**PROBLEM TO WORK ON**:
Repeat the records. Match each character exactly.

**LISTED ENTRIES**:
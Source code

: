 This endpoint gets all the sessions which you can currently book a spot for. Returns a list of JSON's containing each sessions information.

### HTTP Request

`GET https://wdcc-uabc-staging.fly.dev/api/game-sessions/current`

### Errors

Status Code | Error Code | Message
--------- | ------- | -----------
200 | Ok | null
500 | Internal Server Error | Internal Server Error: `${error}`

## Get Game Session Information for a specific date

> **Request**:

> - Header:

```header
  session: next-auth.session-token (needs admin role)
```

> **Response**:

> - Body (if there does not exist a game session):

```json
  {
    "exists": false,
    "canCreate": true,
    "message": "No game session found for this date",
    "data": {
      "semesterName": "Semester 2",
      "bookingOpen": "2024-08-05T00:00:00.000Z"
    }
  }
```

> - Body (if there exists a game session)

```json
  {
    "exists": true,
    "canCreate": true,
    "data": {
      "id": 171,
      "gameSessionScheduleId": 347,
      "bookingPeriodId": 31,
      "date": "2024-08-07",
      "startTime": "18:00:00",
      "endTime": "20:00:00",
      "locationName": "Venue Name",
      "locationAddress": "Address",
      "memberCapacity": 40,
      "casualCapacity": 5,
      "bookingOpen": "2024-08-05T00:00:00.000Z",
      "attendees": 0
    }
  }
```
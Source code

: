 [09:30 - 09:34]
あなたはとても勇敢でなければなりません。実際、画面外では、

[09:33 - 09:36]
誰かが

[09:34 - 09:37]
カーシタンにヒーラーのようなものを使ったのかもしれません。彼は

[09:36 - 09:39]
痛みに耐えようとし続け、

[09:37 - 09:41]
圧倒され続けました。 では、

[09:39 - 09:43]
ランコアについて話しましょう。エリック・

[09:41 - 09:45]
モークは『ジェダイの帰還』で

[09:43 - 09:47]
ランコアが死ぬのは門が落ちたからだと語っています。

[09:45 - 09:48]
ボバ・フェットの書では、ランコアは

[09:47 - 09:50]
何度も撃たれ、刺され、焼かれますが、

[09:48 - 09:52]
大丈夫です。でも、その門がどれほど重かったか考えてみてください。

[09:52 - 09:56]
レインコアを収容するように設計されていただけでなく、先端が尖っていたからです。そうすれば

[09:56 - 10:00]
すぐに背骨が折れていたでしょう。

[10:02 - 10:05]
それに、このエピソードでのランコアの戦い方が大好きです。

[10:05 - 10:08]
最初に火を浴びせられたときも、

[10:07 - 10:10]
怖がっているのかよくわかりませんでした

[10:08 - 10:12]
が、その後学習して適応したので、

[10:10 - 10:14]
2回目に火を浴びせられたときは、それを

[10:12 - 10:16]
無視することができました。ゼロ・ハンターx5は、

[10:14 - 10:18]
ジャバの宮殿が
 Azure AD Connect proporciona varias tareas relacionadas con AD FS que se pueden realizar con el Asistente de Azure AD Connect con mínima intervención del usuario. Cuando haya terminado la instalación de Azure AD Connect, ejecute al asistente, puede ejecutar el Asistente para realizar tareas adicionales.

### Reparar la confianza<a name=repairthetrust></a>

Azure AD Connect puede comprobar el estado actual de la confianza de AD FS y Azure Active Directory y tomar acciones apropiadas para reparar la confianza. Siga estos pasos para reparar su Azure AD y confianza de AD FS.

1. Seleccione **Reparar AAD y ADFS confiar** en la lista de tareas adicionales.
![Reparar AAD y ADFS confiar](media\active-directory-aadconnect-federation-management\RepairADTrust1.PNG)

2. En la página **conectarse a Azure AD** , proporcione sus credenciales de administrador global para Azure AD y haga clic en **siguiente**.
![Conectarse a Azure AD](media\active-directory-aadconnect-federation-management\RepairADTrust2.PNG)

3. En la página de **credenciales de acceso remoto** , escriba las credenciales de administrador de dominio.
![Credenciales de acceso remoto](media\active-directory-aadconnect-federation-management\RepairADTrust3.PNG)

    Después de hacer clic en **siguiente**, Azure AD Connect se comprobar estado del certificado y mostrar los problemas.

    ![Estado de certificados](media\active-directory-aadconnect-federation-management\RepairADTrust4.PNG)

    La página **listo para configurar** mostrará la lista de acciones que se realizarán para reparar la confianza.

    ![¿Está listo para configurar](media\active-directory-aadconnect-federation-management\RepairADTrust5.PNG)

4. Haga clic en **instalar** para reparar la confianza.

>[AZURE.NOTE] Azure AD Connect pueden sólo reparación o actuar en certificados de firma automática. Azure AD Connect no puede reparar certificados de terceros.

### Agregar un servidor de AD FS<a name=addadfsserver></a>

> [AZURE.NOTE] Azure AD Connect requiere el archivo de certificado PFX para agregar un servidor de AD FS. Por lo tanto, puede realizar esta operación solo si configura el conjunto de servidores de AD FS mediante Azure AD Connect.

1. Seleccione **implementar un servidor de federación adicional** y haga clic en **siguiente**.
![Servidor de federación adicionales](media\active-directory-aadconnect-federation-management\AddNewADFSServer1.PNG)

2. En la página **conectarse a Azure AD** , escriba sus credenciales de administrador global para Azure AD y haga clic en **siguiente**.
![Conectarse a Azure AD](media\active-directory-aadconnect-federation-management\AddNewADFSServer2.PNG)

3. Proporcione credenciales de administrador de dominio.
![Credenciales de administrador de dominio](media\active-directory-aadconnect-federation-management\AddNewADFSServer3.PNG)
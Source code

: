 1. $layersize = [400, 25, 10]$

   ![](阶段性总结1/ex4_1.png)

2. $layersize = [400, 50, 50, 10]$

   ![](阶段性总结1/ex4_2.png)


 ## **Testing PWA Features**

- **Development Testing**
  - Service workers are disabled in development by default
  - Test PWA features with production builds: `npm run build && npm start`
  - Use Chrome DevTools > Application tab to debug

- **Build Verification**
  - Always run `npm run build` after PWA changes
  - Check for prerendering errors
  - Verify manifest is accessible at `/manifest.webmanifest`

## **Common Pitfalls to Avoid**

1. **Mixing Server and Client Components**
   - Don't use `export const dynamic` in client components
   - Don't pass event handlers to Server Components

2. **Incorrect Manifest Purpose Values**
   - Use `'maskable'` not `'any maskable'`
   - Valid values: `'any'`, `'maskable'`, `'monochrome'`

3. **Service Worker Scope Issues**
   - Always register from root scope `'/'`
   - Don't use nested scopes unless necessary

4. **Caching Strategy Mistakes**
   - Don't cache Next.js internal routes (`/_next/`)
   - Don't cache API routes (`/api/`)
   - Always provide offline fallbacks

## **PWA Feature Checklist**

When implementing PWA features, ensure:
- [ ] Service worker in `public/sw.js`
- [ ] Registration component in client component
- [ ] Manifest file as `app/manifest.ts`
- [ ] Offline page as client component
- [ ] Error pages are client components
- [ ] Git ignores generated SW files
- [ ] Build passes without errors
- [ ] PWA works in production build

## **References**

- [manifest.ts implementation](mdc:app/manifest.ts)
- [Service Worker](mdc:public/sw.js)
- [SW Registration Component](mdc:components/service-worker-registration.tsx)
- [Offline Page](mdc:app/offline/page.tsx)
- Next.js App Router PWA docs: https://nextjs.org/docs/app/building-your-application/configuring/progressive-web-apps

**PROBLEM SOLUTION**:
Source code

: This endpoint gets all the sessions which you can currently book a spot for. Returns a list of JSON's containing each sessions information.

### HTTP Request

`GET https://wdcc-uabc-staging.fly.dev/api/game-sessions/current`

### Errors

Status Code | Error Code | Message
--------- | ------- | -----------
200 | Ok | null
500 | Internal Server Error | Internal Server Error: `${error}`

## Get Game Session Information for a specific date

> **Request**:

> - Header:

```header
  session: next-auth.session-token (needs admin role)
```

> **Response**:

> - Body (if there does not exist a game session):

```json
  {
    "exists": false,
    "canCreate": true,
    "message": "No game session found for this date",
    "data": {
      "semesterName": "Semester 2",
      "bookingOpen": "2024-08-05T00:00:00.000Z"
    }
  }
```

> - Body (if there exists a game session)

```json
  {
    "exists": true,
    "canCreate": true,
    "data": {
      "id": 171,
      "gameSessionScheduleId": 347,
      "bookingPeriodId": 31,
      "date": "2024-08-07",
      "startTime": "18:00:00",
      "endTime": "20:00:00",
      "locationName": "Venue Name",
      "locationAddress": "Address",
      "memberCapacity": 40,
      "casualCapacity": 5,
      "bookingOpen": "2024-08-05T00:00:00.000Z",
      "attendees": 0
    }
  }
```
Source code

: [09:30 - 09:34]
あなたはとても勇敢でなければなりません。実際、画面外では、

[09:33 - 09:36]
誰かが

[09:34 - 09:37]
カーシタンにヒーラーのようなものを使ったのかもしれません。彼は

[09:36 - 09:39]
痛みに耐えようとし続け、

[09:37 - 09:41]
圧倒され続けました。 では、

[09:39 - 09:43]
ランコアについて話しましょう。エリック・

[09:41 - 09:45]
モークは『ジェダイの帰還』で

[09:43 - 09:47]
ランコアが死ぬのは門が落ちたからだと語っています。

[09:45 - 09:48]
ボバ・フェットの書では、ランコアは

[09:47 - 09:50]
何度も撃たれ、刺され、焼かれますが、

[09:48 - 09:52]
大丈夫です。でも、その門がどれほど重かったか考えてみてください。

[09:52 - 09:56]
レインコアを収容するように設計されていただけでなく、先端が尖っていたからです。そうすれば

[09:56 - 10:00]
すぐに背骨が折れていたでしょう。

[10:02 - 10:05]
それに、このエピソードでのランコアの戦い方が大好きです。

[10:05 - 10:08]
最初に火を浴びせられたときも、

[10:07 - 10:10]
怖がっているのかよくわかりませんでした

[10:08 - 10:12]
が、その後学習して適応したので、

[10:10 - 10:14]
2回目に火を浴びせられたときは、それを

[10:12 - 10:16]
無視することができました。ゼロ・ハンターx5は、

[10:14 - 10:18]
ジャバの宮殿が
 Azure AD Connect proporciona varias tareas relacionadas con AD FS que se pueden realizar con el Asistente de Azure AD Connect con mínima intervención del usuario. Cuando haya terminado la instalación de Azure AD Connect, ejecute al asistente, puede ejecutar el Asistente para realizar tareas adicionales.

### Reparar la confianza<a name=repairthetrust></a>

Azure AD Connect puede comprobar el estado actual de la confianza de AD FS y Azure Active Directory y tomar acciones apropiadas para reparar la confianza. Siga estos pasos para reparar su Azure AD y confianza de AD FS.

1. Seleccione **Reparar AAD y ADFS confiar** en la lista de tareas adicionales.
![Reparar AAD y ADFS confiar](media\active-directory-aadconnect-federation-management\RepairADTrust1.PNG)

2. En la página **conectarse a Azure AD** , proporcione sus credenciales de administrador global para Azure AD y haga clic en **siguiente**.
![Conectarse a Azure AD](media\active-directory-aadconnect-federation-management\RepairADTrust2.PNG)

3. En la página de **credenciales de acceso remoto** , escriba las credenciales de administrador de dominio.
![Credenciales de acceso remoto](media\active-directory-aadconnect-federation-management\RepairADTrust3.PNG)

    Después de hacer clic en **siguiente**, Azure AD Connect se comprobar estado del certificado y mostrar los problemas.

    ![Estado de certificados](media\active-directory-aadconnect-federation-management\RepairADTrust4.PNG)

    La página **listo para configurar** mostrará la lista de acciones que se realizarán para reparar la confianza.

    ![¿Está listo para configurar](media\active-directory-aadconnect-federation-management\RepairADTrust5.PNG)

4. Haga clic en **instalar** para reparar la confianza.

>[AZURE.NOTE] Azure AD Connect pueden sólo reparación o actuar en certificados de firma automática. Azure AD Connect no puede reparar certificados de terceros.

### Agregar un servidor de AD FS<a name=addadfsserver></a>

> [AZURE.NOTE] Azure AD Connect requiere el archivo de certificado PFX para agregar un servidor de AD FS. Por lo tanto, puede realizar esta operación solo si configura el conjunto de servidores de AD FS mediante Azure AD Connect.

1. Seleccione **implementar un servidor de federación adicional** y haga clic en **siguiente**.
![Servidor de federación adicionales](media\active-directory-aadconnect-federation-management\AddNewADFSServer1.PNG)

2. En la página **conectarse a Azure AD** , escriba sus credenciales de administrador global para Azure AD y haga clic en **siguiente**.
![Conectarse a Azure AD](media\active-directory-aadconnect-federation-management\AddNewADFSServer2.PNG)

3. Proporcione credenciales de administrador de dominio.
![Credenciales de administrador de dominio](media\active-directory-aadconnect-federation-management\AddNewADFSServer3.PNG)
Source code

: 1. $layersize = [400, 25, 10]$

   ![](阶段性总结1/ex4_1.png)

2. $layersize = [400, 50, 50, 10]$

   ![](阶段性总结1/ex4_2.png)


 ## **Testing PWA Features**

- **Development Testing**
  - Service workers are disabled in development by default
  - Test PWA features with production builds: `npm run build && npm start`
  - Use Chrome DevTools > Application tab to debug

- **Build Verification**
  - Always run `npm run build` after PWA changes
  - Check for prerendering errors
  - Verify manifest is accessible at `/manifest.webmanifest`

## **Common Pitfalls to Avoid**

1. **Mixing Server and Client Components**
   - Don't use `export const dynamic` in client components
   - Don't pass event handlers to Server Components

2. **Incorrect Manifest Purpose Values**
   - Use `'maskable'` not `'any maskable'`
   - Valid values: `'any'`, `'maskable'`, `'monochrome'`

3. **Service Worker Scope Issues**
   - Always register from root scope `'/'`
   - Don't use nested scopes unless necessary

4. **Caching Strategy Mistakes**
   - Don't cache Next.js internal routes (`/_next/`)
   - Don't cache API routes (`/api/`)
   - Always provide offline fallbacks

## **PWA Feature Checklist**

When implementing PWA features, ensure:
- [ ] Service worker in `public/sw.js`
- [ ] Registration component in client component
- [ ] Manifest file as `app/manifest.ts`
- [ ] Offline page as client component
- [ ] Error pages are client components
- [ ] Git ignores generated SW files
- [ ] Build passes without errors
- [ ] PWA works in production build

## **References**

- [manifest.ts implementation](mdc:app/manifest.ts)
- [Service Worker](mdc:public/sw.js)
- [SW Registration Component](mdc:components/service-worker-registration.tsx)
- [Offline Page](mdc:app/offline/page.tsx)
- Next.js App Router PWA docs: https://nextjs.org/docs/app/building-your-application/configuring/progressive-web-apps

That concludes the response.